Times mode works by recording the difference between the begin and end time of every method call in the application. Both the total amount of elapsed time and the amount of time spent using a CPU is recorded. The first measurement is called wall time and the second is called CPU time. Besides the time measurements, the number of times each method was called is also recorded.
Wall time is simply the difference between the begin and end times of a method call. The term wall time was borrowed from somewhere now forgotten. It refers to time as recorded by a clock on the wall. In actuality, the time is measured by a high resolution clock on the CPU or motherboard (e.g. the RDTSC instruction of a Pentium CPU). This is implemented on Windows by calling QueryPerformanceCounter() and on Linux by calling gettimeofday(). One should note that even though these timers have a theoretical resolution of microseconds, the true resolution is determined by the operating system's time slice length which is usually 10 ms. The time slice length is the amount of time a process gets run on a CPU before it is preempted and another process is allowed to use the CPU. Therefore, depending on how busy the CPU is, it could be multiple time slices between the time an event happens and the time it is recorded. This preemptive behavior also means that your application may have spent all of some of the recorded time waiting for other processes. You can mitigate these effects by profiling your application on a machine that is otherwise idle. Wall is also made inaccurate by the profilers own overhead. A profiled application may run 4-5 times than when it is not being profiled. Any analysis of wall time was take this into account. It's deficiencies aside, wall time is useful for measuring the "real" time used by the application, whether that time was spent on the CPU, waiting for locks, waiting for a CPU, sleeping, or other activity.
CPU time is amount of time the thread spent using a CPU. It does not include time spent waiting for I/O, waiting for locks, waiting for a CPU, sleeping, etc. CPU time is measured by calling the JVMPI function GetCurrentThreadCpuTime(). I have not looked at the source code for this function, but I suspect it simply multiplys the number of operating system time slices used by the thread by the length of a time slice (usually 10 ms). As I said in the previous paragraph, the time slice length is the amount of time a process gets run on a CPU before it is preempted and another process is allowed to use the CPU. Because CPU time is restricted to time spent actually using the CPU, it is immune to the effects of CPU contention. You can profile your application on a busy machine or an idle machine and you should get the same approximent results. However, you will have no idea how much time the application spent waiting for I/O, waiting for locks, or sleeping. CPU time is most useful for profiling CPU intensive applications.

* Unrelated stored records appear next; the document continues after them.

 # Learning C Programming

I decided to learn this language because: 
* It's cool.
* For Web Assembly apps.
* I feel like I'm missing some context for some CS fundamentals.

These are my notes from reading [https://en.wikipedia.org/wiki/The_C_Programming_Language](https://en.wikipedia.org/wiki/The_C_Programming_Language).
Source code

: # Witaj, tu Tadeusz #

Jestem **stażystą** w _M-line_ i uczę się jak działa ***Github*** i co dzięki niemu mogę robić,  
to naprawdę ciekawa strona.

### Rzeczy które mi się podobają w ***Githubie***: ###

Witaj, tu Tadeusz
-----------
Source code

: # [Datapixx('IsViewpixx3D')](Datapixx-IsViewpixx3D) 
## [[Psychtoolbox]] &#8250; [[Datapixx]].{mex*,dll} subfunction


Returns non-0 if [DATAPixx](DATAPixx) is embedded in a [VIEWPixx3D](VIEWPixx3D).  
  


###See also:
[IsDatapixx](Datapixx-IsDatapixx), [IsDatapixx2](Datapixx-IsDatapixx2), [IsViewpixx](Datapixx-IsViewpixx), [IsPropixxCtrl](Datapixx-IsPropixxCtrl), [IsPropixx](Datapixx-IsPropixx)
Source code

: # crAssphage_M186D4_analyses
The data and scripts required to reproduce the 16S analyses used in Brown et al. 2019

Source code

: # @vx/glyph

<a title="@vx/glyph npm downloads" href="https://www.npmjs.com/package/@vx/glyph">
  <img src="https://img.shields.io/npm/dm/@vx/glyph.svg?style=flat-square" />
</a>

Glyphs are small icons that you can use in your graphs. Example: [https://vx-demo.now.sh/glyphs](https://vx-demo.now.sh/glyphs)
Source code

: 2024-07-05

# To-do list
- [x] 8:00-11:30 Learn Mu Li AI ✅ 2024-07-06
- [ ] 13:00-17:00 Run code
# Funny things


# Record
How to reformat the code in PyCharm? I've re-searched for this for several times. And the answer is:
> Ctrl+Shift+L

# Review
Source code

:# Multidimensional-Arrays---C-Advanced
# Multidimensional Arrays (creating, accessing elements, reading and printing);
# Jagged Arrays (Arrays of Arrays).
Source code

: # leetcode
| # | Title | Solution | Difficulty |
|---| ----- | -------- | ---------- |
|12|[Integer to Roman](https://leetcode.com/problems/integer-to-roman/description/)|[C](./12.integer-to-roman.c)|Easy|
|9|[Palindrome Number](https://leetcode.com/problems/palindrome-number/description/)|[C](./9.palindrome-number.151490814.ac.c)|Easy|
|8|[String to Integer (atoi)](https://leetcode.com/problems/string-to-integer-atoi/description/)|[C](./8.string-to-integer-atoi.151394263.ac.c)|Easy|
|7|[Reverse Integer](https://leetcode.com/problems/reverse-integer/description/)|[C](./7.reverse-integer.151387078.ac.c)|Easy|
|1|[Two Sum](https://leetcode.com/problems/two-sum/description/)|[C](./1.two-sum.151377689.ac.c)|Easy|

To illustrate these concepts consider Figure 4.1, “Wall Time and CPU Time”. The diagram shows the activity of a method. First the method spends 1 second using the CPU, then it spends 1 second sleeping, and finally it spends 1 second using the CPU again. MJP would report 2 seconds of CPU time and 3 seconds of wall time.
Times mode provides a lot of juicy information. However, the juice comes at a price. An application profiled with times mode will run 4-5 times slower than when it is not being profiled. Not only does this skew the results, but it also tries the user's patience. Additionally the information collected can consume a large amount of space: many megabytes of disk and RAM. If this becomes a large concern for you, check out samples mode. It trades information for performance.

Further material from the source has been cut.